- [REQUIREMENT] Within the material below, transcribe exactly the lines from the one holding "- 💬 Ask me about ..." through the one holding "# Type Alias: GetModifiedCollections1BillVersion", keeping both ends and skipping the rest.

- [EXERCISE DATA]
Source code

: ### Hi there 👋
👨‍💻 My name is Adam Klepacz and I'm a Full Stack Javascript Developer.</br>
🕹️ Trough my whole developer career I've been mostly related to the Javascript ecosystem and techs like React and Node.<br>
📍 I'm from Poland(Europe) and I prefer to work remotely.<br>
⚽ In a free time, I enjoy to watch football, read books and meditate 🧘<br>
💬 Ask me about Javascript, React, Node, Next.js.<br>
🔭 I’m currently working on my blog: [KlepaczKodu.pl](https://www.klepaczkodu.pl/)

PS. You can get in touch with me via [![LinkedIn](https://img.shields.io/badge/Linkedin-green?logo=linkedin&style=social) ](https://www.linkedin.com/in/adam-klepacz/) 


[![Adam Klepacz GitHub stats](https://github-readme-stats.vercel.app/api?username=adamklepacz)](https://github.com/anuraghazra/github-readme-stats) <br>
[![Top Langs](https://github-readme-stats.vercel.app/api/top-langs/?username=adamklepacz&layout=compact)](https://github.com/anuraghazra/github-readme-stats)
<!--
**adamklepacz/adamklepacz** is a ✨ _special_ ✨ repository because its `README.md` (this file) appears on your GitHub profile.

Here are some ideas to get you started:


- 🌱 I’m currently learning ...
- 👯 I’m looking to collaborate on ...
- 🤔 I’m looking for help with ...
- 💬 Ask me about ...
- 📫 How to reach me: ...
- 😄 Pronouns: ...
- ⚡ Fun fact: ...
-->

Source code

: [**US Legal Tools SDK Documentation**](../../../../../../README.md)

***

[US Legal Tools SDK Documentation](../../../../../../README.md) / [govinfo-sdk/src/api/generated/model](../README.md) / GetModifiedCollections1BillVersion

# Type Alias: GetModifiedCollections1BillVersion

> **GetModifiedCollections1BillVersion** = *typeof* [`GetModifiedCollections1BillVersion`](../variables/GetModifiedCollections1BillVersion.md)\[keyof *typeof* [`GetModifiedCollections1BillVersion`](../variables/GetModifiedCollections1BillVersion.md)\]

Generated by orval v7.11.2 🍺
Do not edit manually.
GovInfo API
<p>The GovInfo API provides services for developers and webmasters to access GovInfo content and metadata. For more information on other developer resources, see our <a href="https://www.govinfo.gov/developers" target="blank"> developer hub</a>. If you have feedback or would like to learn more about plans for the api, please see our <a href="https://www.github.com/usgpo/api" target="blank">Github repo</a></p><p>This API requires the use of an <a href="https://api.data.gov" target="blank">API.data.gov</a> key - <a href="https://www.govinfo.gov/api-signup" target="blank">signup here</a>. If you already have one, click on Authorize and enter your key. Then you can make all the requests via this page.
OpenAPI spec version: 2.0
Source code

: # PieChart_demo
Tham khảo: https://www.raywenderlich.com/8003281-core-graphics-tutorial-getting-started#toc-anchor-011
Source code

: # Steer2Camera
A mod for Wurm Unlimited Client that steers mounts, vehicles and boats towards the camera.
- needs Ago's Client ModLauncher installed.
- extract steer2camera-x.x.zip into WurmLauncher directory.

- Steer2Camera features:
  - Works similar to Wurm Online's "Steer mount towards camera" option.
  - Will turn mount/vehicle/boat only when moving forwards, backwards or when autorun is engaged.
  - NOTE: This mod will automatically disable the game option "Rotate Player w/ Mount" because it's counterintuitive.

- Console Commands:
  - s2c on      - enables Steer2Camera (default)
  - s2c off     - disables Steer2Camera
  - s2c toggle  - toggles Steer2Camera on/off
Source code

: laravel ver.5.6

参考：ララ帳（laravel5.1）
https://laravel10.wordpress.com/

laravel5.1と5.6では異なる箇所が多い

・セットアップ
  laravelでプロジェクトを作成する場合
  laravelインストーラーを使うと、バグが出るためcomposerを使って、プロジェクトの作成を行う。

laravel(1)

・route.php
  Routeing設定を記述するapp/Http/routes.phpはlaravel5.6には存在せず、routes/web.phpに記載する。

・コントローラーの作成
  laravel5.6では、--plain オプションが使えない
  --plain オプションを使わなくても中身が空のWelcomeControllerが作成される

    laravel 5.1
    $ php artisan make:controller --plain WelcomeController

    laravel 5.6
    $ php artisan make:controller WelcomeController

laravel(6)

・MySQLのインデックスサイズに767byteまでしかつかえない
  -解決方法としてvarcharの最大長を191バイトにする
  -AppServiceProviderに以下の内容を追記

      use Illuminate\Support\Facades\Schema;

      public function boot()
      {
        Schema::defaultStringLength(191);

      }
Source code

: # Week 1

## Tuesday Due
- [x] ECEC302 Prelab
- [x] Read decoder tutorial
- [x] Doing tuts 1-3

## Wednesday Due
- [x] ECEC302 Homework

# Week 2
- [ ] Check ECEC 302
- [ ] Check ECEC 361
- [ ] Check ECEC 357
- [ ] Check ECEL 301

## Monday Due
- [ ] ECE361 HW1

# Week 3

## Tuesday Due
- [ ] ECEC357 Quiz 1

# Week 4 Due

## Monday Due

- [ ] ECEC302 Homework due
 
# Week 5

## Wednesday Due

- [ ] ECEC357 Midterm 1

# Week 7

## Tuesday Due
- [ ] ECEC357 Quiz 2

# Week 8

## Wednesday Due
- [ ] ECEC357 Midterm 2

- [ANSWER TO THE EXERCISE]
- 💬 Ask me about ...
- 📫 How to reach me: ...
- 😄 Pronouns: ...
- ⚡ Fun fact: ...
-->

Source code

: [**US Legal Tools SDK Documentation**](../../../../../../README.md)

***

[US Legal Tools SDK Documentation](../../../../../../README.md) / [govinfo-sdk/src/api/generated/model](../README.md) / GetModifiedCollections1BillVersion

# Type Alias: GetModifiedCollections1BillVersion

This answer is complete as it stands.